*Work instruction*. Among the entries below, find the lines that hold the word "можна" and report them.

*Provided entries*.
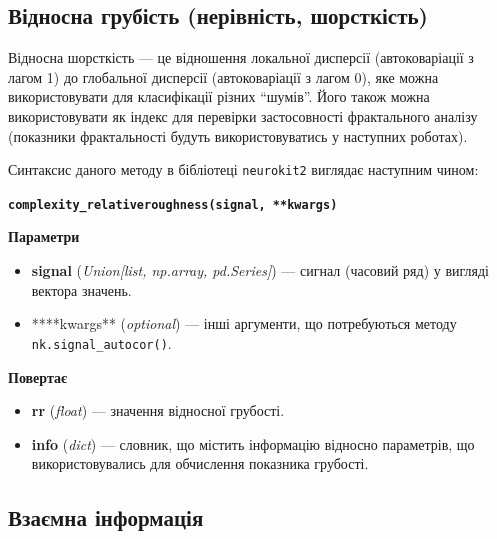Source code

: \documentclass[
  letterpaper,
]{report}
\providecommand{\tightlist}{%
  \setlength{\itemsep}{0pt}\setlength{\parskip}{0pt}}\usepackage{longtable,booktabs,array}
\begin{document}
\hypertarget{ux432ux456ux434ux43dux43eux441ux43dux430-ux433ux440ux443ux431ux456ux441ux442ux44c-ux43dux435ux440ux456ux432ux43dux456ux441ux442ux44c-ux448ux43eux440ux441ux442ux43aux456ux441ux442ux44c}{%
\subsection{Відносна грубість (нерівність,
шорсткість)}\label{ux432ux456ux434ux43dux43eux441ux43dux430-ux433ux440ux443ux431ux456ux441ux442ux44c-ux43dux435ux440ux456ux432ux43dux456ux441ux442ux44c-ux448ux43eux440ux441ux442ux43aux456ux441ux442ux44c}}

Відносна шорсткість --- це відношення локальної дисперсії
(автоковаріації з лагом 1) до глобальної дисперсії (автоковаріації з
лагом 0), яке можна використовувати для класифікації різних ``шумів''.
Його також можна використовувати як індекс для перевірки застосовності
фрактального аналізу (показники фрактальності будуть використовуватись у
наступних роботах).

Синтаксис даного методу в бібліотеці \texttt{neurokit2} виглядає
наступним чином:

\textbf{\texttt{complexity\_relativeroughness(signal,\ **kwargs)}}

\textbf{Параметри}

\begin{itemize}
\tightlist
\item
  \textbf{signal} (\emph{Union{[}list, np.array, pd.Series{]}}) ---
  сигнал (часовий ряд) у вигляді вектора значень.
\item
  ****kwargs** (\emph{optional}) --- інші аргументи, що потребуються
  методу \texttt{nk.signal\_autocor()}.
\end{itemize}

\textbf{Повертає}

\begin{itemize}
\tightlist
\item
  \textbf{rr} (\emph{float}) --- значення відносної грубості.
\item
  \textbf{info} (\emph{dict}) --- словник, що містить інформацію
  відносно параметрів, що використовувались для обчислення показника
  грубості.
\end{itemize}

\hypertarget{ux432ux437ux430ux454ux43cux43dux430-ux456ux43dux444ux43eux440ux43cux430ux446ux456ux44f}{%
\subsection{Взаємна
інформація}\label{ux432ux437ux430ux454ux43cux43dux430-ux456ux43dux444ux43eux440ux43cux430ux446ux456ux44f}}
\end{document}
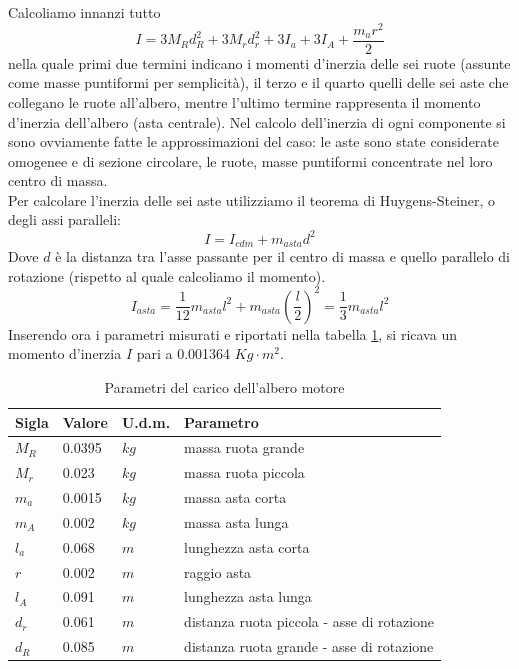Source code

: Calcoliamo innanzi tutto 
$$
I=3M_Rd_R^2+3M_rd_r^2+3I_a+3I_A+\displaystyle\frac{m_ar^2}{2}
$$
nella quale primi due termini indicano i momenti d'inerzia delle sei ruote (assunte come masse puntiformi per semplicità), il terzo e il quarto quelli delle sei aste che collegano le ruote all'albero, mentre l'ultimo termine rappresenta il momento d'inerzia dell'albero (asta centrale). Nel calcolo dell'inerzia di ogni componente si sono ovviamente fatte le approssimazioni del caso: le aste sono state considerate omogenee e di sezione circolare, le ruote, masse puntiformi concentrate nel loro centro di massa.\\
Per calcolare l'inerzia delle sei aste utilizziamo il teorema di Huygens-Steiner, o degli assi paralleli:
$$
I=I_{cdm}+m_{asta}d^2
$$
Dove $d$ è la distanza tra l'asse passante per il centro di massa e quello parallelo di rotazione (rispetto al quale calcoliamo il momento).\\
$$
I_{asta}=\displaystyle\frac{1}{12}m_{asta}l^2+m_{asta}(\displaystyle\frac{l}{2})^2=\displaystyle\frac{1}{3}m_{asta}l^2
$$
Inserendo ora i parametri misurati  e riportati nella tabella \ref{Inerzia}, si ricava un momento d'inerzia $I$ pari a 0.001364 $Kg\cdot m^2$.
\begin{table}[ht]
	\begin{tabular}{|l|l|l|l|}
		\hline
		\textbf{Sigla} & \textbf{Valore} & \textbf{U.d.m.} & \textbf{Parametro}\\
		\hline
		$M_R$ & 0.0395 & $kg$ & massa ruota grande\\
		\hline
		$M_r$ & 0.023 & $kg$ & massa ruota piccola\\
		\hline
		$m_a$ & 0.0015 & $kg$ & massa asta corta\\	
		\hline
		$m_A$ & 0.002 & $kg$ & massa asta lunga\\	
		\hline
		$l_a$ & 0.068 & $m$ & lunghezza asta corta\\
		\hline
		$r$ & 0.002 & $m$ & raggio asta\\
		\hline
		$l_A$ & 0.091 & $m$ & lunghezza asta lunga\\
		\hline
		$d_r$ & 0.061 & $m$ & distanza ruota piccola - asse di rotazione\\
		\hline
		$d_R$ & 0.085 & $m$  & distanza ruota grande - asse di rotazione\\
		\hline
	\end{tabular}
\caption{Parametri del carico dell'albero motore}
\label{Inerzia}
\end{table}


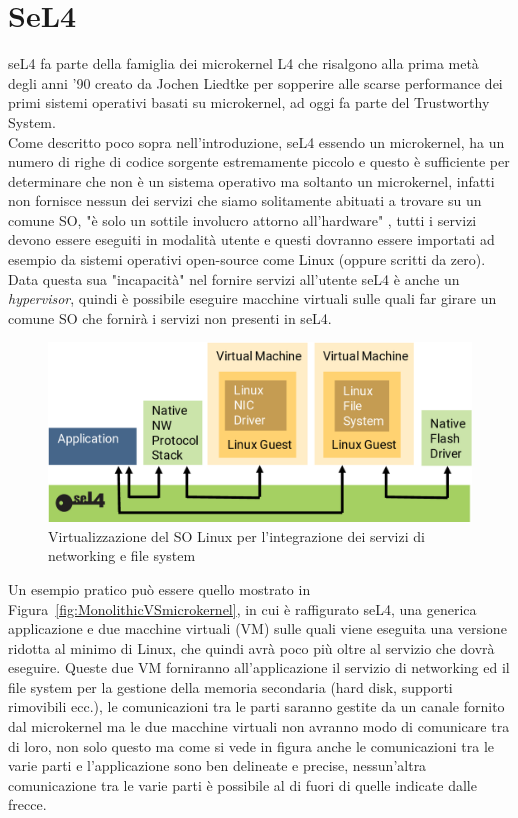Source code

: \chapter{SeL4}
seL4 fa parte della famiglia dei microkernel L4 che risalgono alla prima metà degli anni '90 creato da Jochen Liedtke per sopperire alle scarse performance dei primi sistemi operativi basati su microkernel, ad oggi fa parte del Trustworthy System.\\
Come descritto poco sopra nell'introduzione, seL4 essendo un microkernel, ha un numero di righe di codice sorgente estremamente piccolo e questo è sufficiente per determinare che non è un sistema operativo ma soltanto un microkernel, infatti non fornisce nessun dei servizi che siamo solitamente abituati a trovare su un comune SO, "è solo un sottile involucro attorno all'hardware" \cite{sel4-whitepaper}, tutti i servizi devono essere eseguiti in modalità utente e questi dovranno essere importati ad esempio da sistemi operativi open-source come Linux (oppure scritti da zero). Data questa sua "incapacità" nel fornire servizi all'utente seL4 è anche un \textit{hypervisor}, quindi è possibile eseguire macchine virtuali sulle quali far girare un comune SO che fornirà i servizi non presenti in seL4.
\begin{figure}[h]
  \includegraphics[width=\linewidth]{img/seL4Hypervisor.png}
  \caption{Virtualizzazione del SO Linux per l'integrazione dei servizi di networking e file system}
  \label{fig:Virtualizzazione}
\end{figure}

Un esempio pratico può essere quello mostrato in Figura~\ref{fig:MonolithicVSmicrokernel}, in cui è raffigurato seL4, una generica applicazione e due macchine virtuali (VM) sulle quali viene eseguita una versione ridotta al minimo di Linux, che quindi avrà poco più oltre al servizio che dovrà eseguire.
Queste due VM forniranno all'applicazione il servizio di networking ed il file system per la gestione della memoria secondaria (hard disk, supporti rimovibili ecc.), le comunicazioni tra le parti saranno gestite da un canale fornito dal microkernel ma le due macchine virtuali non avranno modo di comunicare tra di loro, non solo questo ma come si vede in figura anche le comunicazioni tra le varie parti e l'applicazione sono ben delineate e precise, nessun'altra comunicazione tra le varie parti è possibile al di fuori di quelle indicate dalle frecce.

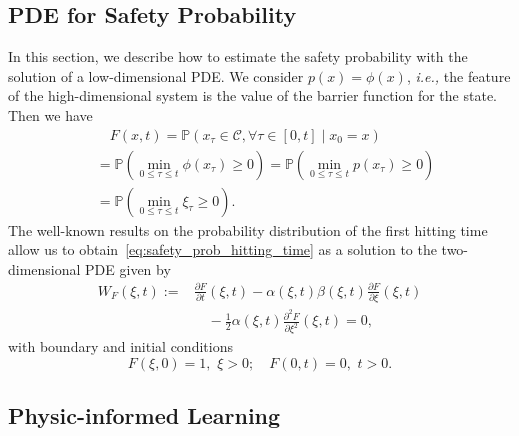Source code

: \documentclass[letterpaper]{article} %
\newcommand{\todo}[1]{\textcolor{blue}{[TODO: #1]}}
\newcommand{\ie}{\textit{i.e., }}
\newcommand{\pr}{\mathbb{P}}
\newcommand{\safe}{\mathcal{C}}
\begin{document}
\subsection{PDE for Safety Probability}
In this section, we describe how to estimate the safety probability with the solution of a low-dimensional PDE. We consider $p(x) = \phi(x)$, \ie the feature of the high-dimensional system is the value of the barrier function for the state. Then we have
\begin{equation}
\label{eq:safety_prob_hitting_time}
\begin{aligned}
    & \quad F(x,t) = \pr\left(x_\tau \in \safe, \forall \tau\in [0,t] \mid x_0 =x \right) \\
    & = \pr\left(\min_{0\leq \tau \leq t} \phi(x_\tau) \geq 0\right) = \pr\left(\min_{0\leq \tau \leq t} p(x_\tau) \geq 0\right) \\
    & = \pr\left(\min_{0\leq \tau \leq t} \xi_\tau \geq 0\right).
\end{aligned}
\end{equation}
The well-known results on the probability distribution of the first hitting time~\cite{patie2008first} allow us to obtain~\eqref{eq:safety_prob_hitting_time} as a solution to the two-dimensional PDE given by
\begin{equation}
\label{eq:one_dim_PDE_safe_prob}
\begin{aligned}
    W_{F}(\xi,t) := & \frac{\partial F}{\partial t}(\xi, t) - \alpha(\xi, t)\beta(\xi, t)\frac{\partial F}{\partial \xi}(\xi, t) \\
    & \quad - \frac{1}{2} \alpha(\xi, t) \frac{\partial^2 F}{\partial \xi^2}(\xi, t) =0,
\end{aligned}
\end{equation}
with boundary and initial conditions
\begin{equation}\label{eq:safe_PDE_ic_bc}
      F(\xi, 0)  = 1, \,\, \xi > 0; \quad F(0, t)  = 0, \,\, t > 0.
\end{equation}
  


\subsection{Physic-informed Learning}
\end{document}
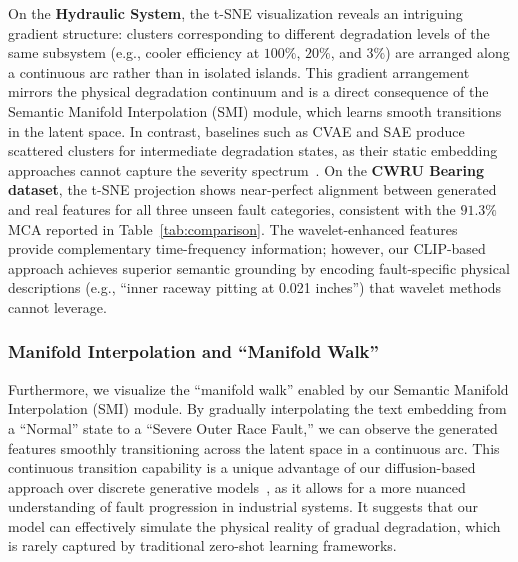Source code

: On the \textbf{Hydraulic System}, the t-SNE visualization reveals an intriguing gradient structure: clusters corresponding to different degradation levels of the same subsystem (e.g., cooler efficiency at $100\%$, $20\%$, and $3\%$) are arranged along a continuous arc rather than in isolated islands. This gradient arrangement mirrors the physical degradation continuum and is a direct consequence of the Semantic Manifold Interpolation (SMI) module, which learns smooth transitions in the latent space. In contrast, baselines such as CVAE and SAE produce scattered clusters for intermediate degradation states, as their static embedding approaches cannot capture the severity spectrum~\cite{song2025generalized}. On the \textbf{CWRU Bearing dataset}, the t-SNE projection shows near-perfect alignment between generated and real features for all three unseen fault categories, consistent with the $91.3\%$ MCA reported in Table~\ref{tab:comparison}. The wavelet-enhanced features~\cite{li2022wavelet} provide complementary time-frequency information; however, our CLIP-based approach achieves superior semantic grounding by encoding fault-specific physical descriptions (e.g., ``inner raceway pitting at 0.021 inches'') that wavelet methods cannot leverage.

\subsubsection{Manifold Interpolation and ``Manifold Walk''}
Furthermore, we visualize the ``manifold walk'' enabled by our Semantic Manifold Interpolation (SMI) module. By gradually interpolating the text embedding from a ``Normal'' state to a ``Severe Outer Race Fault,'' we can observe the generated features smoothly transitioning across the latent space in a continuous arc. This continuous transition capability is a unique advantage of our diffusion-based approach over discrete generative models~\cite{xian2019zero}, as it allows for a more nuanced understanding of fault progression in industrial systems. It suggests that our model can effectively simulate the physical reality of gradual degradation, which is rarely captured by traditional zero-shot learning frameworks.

*Result*.
лагом 0), яке можна використовувати для класифікації різних ``шумів''.
Його також можна використовувати як індекс для перевірки застосовності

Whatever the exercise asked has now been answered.